Jesús se cubría exigiendo el principio de la independencia informativa como dogma básico de nuestro acuerdo. Me traía sin cuidado el aserto porque entendía que no pasaba de una mera formalidad vacía de sustancia. Pero hay días en los que te cansas un poco de oír cosas así y revientas. No explosionas del todo, porque no procede, pero sí dejas salir cosas por algún costado.

—Pero, vamos a ver, Jesús, hablemos claro. Cuando se trata de asuntos neutros, carentes de carga política, la independencia deriva de la objetividad de los propios hechos. Ahora bien, cuando se penetra un poco más allá, la independencia ¿qué coño es? ¿Independiente de quién? ¿Podría decirse seriamente que el
ABC
era independiente de Luis María Anson? ¿Puedes decirme que
El País
es totalmente independiente de Polanco? Evidentemente no. ¡No me jodas, Jesús!

Aquello fue muy fuerte, sin duda, y eso que me callé algo que llevaba dentro y que consistía en añadir que
El País
tampoco era independiente del Gobierno porque negocios de Prisa dependían de la voluntad del Gobierno, y nada coarta más la independencia conceptual que la dependencia económica.
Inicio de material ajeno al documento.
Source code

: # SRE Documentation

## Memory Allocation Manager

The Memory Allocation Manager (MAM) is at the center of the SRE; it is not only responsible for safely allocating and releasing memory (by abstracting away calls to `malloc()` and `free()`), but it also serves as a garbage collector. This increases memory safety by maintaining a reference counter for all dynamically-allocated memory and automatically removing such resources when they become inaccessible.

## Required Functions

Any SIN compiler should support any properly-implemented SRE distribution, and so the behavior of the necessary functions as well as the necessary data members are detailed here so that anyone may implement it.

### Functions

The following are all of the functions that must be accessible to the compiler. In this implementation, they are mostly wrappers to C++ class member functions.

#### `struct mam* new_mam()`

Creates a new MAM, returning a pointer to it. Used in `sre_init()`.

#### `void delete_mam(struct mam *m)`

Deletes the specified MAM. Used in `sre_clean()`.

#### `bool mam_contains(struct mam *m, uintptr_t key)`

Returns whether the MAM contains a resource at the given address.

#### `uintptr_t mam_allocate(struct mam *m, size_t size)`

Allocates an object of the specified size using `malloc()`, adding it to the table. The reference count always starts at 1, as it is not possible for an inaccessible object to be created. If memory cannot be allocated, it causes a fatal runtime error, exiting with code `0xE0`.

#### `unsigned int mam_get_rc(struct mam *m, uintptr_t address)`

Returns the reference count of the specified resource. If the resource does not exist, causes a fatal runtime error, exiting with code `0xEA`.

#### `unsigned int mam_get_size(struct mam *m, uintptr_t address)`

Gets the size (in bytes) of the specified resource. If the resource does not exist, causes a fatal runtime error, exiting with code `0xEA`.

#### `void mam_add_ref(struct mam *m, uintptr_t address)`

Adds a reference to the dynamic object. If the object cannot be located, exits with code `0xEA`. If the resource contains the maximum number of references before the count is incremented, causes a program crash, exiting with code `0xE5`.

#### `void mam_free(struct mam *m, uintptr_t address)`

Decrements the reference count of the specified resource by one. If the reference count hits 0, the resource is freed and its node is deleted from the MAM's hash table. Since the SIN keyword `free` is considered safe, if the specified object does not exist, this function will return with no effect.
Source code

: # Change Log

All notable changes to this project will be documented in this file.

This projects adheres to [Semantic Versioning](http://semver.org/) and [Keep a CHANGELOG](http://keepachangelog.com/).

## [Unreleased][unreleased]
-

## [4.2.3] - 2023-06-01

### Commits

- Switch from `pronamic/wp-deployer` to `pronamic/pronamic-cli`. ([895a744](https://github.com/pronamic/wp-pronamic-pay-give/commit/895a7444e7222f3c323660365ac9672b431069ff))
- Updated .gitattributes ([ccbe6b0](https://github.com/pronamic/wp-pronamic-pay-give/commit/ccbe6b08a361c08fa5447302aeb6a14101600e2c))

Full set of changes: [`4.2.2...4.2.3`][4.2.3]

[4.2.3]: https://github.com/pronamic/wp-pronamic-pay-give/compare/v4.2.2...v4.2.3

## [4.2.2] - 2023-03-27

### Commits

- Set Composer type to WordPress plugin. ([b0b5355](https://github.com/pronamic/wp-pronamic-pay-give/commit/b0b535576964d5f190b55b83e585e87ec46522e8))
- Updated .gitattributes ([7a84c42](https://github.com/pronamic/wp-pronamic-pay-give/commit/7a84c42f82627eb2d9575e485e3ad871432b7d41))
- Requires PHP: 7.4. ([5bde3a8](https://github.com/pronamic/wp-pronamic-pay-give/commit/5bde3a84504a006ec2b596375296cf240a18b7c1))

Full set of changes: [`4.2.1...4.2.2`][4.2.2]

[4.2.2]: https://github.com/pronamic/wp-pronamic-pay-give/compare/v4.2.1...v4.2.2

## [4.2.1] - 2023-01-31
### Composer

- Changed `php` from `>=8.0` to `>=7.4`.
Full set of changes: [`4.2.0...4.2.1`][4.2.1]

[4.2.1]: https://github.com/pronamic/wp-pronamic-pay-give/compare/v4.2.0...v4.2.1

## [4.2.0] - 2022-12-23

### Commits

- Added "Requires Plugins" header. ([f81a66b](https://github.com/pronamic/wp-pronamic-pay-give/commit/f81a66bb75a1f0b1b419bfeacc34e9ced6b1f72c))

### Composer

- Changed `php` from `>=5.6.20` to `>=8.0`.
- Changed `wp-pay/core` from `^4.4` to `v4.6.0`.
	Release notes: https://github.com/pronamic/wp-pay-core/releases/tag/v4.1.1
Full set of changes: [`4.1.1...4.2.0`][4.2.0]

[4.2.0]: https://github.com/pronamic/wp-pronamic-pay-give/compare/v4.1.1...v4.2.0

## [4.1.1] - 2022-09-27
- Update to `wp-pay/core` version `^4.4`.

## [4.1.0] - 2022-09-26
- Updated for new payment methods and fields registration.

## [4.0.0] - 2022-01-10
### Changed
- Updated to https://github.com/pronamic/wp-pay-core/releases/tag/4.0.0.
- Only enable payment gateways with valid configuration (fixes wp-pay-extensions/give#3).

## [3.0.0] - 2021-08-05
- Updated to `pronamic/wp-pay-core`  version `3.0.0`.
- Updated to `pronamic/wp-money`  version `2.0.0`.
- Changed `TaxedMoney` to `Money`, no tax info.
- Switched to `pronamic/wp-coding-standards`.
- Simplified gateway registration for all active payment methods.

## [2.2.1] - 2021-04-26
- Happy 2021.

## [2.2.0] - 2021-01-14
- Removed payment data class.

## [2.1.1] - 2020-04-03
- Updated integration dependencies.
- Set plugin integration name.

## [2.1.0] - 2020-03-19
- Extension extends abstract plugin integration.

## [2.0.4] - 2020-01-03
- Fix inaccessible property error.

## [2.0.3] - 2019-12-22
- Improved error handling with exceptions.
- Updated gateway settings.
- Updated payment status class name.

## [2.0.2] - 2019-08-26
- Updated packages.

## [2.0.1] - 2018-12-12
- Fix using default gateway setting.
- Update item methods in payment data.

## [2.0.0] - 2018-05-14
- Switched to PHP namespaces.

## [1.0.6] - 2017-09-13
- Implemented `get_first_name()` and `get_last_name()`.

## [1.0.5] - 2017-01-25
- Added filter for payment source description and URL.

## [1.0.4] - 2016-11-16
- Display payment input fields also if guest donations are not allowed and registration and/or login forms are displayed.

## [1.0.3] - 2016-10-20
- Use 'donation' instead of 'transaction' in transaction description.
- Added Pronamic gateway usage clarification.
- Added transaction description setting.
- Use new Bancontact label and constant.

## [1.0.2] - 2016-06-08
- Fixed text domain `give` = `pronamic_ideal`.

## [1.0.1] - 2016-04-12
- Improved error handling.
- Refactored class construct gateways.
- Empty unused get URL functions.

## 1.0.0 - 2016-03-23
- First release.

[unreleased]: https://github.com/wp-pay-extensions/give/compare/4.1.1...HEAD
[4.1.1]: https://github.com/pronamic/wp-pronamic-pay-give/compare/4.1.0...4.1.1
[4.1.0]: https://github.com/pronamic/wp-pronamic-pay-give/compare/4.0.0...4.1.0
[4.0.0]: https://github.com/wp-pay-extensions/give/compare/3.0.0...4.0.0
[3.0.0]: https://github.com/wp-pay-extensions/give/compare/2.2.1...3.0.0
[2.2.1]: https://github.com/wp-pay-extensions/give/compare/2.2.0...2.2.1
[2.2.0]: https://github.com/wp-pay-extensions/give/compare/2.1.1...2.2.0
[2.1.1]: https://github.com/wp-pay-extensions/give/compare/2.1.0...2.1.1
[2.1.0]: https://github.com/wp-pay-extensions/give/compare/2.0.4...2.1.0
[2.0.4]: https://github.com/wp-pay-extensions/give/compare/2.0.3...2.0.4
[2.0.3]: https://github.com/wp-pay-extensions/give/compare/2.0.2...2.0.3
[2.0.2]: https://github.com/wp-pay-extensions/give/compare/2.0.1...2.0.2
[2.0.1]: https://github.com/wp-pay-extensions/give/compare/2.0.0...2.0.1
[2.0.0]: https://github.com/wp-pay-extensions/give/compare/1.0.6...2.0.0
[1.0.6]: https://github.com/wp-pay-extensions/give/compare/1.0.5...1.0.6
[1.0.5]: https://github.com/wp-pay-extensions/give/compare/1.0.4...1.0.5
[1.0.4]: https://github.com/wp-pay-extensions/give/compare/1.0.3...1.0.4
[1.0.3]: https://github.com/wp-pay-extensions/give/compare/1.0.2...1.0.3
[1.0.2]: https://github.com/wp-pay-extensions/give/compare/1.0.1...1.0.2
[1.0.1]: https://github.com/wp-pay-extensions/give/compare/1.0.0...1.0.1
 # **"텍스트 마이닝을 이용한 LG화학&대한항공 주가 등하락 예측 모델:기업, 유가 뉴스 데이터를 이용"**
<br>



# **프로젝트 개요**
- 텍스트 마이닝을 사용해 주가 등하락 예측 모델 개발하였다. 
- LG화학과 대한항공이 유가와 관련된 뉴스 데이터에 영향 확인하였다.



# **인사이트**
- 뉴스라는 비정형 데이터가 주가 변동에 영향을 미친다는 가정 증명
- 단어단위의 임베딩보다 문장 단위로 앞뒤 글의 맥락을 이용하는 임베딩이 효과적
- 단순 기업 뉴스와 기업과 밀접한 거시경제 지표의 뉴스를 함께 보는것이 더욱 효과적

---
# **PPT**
Negarlo solo conduce al ridículo. Por ello, cuando sostenía que si un poder económico como Banesto adquiere medios de comunicación social el efecto que produce es coartar la independencia, yo le negaba la mayor con énfasis y rotundidad, y mis ejemplos, algo lacerantes, resultaban explosivos para un tipo como Jesús, de una estructura psicológica tan compleja que cualquier cosa podía conducirle a un terremoto con su interlocutor. Pero yo no me sentía dispuesto a transigir con formalidades que en el fondo no aportaban más que estupideces impropias del nivel de nuestro encuentro.

Jesús salió como pudo de aquel discurso y la manera de hacerlo fue muy clara.

—Bueno, en todo caso nosotros gestionaremos los activos periodísticos y con eso quedamos en paz.

Mientras tanto, el acuerdo con Javier comenzó a ser conocido. Llegó al Gobierno y a determinadas instancias de la sociedad española. El resultado, como estaba previsto, solo podía consistir en llevar al máximo grado de tensión la presión sobre Javier para que rompiera nuestro pacto. Como primer ariete utilizaron a Rosa Conde, ministra portavoz del Gobierno, una chica muy cercana —decían— a Felipe González. La dirección de
La Vanguardia
la ocupaba Joan Tapia, un individuo muy próximo al PSOE, ex jefe de Gabinete de Miguel Boyer. Rosa Conde le insistió en que por todos los medios debía convencer a Godó para que rompiera su acuerdo y así evitar —dijo literalmente— que llegara a ser el tipo más poderoso de España. Al margen de que la frase contuviera dosis evidentes de exageración, lo importante es que la preocupación del Gobierno alcanzaba el paroxismo. Primero Polanco, ahora el Gobierno. Y, para completar el pastel, en paralelo actuaba la sociedad. Me dijeron que Juan Abelló presionó con todas sus fuerzas —que ignoro cuáles podrían ser— sobre el editor catalán para que se desdijera de sus pactos, apelando, incluso, a mi condición de masón para convencerle de que se trataba de una operación de la masonería internacional para apoderarse de España. Parecían instalarse en una especie de paranoia.